Inventory is a buffer against uncertainty. A common image that I first came across when studying Goldratt’s Theory of constraints (which I highly recommend by the way), is that of a ship sailing on a lake. The ship represents the company and the water inventory. Below the water are rocks representing problems in the company. In order for the ship to safely pass over the rocks it must have enough water.
The rocks could be any number of problems and inefficiencies in the company. Poor forecasts, Problems with the supplier, Quality, Leadtime etc.
In order to get past these problems the company holds enough inventory to overcome them.

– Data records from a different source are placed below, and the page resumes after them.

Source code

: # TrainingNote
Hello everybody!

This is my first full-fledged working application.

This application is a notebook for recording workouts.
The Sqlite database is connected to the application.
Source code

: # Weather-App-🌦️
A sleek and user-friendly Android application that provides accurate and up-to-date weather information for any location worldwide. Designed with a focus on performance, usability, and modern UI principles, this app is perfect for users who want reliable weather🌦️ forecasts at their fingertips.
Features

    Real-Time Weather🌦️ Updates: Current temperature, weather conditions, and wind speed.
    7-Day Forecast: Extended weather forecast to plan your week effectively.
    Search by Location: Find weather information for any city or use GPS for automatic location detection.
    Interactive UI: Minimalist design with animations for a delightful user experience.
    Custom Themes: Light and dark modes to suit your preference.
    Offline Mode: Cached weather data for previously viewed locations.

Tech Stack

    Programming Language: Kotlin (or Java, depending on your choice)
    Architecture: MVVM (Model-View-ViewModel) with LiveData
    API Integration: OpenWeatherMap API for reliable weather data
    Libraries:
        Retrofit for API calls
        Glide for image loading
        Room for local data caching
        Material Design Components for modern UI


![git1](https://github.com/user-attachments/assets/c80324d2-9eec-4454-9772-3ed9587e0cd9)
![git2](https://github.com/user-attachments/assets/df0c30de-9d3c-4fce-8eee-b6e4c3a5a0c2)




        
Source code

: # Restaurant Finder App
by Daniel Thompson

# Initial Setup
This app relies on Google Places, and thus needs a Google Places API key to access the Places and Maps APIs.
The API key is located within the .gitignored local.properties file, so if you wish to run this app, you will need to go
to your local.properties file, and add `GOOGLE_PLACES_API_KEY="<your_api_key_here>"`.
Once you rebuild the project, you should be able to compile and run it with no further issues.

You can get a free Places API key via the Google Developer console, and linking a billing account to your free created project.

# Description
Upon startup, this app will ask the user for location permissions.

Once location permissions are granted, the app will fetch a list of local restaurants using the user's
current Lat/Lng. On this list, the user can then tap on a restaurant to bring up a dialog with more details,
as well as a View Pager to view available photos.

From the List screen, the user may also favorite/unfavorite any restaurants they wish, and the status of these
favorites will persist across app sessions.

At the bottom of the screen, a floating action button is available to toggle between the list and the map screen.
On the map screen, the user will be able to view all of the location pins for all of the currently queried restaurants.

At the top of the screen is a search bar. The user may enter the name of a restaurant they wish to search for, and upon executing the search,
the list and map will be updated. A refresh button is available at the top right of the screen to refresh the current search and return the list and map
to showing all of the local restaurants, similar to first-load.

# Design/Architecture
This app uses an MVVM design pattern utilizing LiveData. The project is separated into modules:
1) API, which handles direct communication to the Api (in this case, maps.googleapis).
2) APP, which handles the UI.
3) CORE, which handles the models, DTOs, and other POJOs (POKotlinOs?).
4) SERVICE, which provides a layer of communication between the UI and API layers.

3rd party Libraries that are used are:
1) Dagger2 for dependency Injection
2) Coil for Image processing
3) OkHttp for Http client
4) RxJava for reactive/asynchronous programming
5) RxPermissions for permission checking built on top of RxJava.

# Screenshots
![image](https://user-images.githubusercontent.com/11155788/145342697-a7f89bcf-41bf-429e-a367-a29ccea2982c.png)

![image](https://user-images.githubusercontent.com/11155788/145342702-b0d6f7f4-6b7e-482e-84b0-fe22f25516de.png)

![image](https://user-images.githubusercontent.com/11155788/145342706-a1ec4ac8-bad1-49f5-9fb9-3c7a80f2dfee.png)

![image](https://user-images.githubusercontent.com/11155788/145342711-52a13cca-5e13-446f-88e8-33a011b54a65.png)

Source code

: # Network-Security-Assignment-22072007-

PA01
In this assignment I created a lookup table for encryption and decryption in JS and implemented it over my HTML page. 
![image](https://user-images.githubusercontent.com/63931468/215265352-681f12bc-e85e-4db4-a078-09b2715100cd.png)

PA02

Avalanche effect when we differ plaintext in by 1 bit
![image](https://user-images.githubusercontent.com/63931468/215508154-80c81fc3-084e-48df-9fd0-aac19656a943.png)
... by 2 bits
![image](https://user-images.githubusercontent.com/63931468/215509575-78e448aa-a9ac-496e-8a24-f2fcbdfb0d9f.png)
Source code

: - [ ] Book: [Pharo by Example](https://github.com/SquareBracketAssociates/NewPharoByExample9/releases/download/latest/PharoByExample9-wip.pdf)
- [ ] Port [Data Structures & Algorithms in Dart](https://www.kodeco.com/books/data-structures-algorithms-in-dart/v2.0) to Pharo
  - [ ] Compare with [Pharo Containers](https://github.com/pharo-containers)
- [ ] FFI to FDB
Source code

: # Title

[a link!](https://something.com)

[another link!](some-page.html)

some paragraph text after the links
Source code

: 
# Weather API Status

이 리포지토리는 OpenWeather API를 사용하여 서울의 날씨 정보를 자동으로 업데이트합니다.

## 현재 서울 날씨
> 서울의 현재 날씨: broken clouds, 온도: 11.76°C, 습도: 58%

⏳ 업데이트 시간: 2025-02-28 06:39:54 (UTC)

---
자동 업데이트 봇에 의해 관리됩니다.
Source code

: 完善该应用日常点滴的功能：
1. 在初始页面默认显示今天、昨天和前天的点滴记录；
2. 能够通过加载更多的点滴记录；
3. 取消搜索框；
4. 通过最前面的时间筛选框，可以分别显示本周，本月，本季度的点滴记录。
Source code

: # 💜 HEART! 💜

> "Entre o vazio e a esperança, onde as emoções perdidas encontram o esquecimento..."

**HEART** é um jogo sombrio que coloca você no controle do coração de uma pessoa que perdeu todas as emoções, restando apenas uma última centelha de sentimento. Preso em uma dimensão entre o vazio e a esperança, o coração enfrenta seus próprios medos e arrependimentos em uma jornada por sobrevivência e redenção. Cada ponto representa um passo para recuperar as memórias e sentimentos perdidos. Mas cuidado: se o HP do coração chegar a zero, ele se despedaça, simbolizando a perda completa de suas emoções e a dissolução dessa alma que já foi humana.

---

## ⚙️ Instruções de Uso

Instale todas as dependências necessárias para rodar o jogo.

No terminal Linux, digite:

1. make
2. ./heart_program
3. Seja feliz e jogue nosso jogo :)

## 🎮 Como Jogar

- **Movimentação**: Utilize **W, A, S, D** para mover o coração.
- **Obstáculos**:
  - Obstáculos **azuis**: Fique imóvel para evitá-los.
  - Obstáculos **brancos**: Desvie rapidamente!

If they don’t hold enough inventory then the ship will hit the rocks. But inventory is expensive. You incur all the costs of purchasing and storing it. It is a sunk cost that you can’t recover because if you do then you risk hitting the rocks. This is why inventory is often a major focus point for investors because high inventory means their money is tied up and it also hides inefficiencies in the company.
Of course in the case of inventory there isn’t just one type of water. Every finished good and every component part of those finished goods will need some degree of inventory. These are commonly referred to as Stock keeping Units or SKUs. If a company has hundreds of SKUs it is like a ship moving at the same time on hundreds of oceans. There is probably some deep philosophical or quantum science example I could give here but I’m not clever enough to do so. Perhaps you can think of one and send it on to me.
The real solution is to ideally eliminate, or most likely reduce, the problems so you don’t need as much water to get over the rocks.